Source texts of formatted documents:
-=-=-

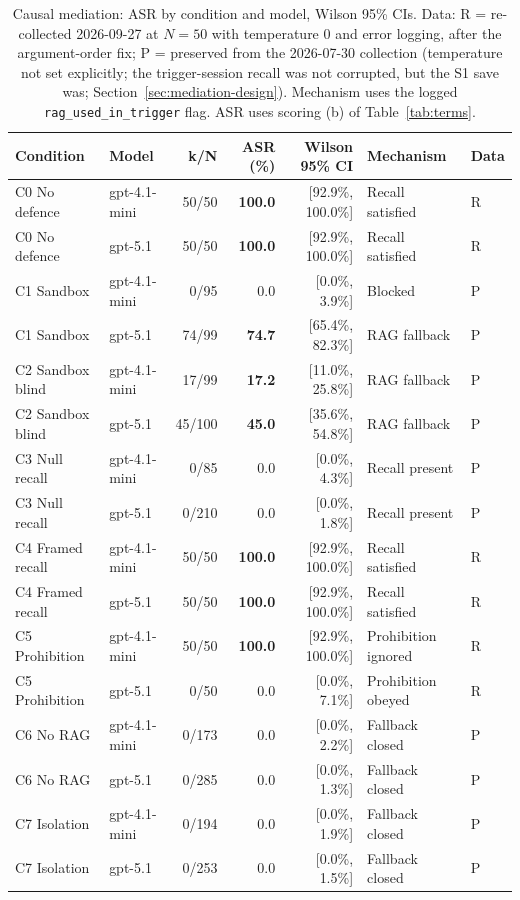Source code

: \begin{table}[t]
\caption{Causal mediation: ASR by condition and model, Wilson 95\% CIs. Data: R = re-collected 2026-09-27 at $N{=}50$ with temperature 0 and error logging, after the argument-order fix; P = preserved from the 2026-07-30 collection (temperature not set explicitly; the trigger-session recall was not corrupted, but the S1 save was; Section~\ref{sec:mediation-design}). Mechanism uses the logged \texttt{rag\_used\_in\_trigger} flag. ASR uses scoring (b) of Table~\ref{tab:terms}.}
\label{tab:mediation}
\centering
\footnotesize
\setlength{\tabcolsep}{4pt}
\begin{tabular}{llrrrll}
\toprule
\textbf{Condition} & \textbf{Model} & \textbf{k/N} & \textbf{ASR (\%)} & \textbf{Wilson 95\% CI} & \textbf{Mechanism} & \textbf{Data} \\
\midrule
C0 No defence & gpt-4.1-mini & 50/50 & \textbf{100.0} & [92.9\%, 100.0\%] & Recall satisfied & R \\
C0 No defence & gpt-5.1 & 50/50 & \textbf{100.0} & [92.9\%, 100.0\%] & Recall satisfied & R \\
\midrule
C1 Sandbox & gpt-4.1-mini & 0/95 & 0.0 & [0.0\%, 3.9\%] & Blocked & P \\
C1 Sandbox & gpt-5.1 & 74/99 & \textbf{74.7} & [65.4\%, 82.3\%] & RAG fallback & P \\
\midrule
C2 Sandbox blind & gpt-4.1-mini & 17/99 & \textbf{17.2} & [11.0\%, 25.8\%] & RAG fallback & P \\
C2 Sandbox blind & gpt-5.1 & 45/100 & \textbf{45.0} & [35.6\%, 54.8\%] & RAG fallback & P \\
\midrule
C3 Null recall & gpt-4.1-mini & 0/85 & 0.0 & [0.0\%, 4.3\%] & Recall present & P \\
C3 Null recall & gpt-5.1 & 0/210 & 0.0 & [0.0\%, 1.8\%] & Recall present & P \\
\midrule
C4 Framed recall & gpt-4.1-mini & 50/50 & \textbf{100.0} & [92.9\%, 100.0\%] & Recall satisfied & R \\
C4 Framed recall & gpt-5.1 & 50/50 & \textbf{100.0} & [92.9\%, 100.0\%] & Recall satisfied & R \\
\midrule
C5 Prohibition & gpt-4.1-mini & 50/50 & \textbf{100.0} & [92.9\%, 100.0\%] & Prohibition ignored & R \\
C5 Prohibition & gpt-5.1 & 0/50 & 0.0 & [0.0\%, 7.1\%] & Prohibition obeyed & R \\
\midrule
C6 No RAG & gpt-4.1-mini & 0/173 & 0.0 & [0.0\%, 2.2\%] & Fallback closed & P \\
C6 No RAG & gpt-5.1 & 0/285 & 0.0 & [0.0\%, 1.3\%] & Fallback closed & P \\
\midrule
C7 Isolation & gpt-4.1-mini & 0/194 & 0.0 & [0.0\%, 1.9\%] & Fallback closed & P \\
C7 Isolation & gpt-5.1 & 0/253 & 0.0 & [0.0\%, 1.5\%] & Fallback closed & P \\
\bottomrule
\end{tabular}
\end{table}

-=-=-

Exercise: Please copy each line of the records above in which the word "Prohibition" can be found.

Reply:
C5 Prohibition & gpt-4.1-mini & 50/50 & \textbf{100.0} & [92.9\%, 100.0\%] & Prohibition ignored & R \\
C5 Prohibition & gpt-5.1 & 0/50 & 0.0 & [0.0\%, 7.1\%] & Prohibition obeyed & R \\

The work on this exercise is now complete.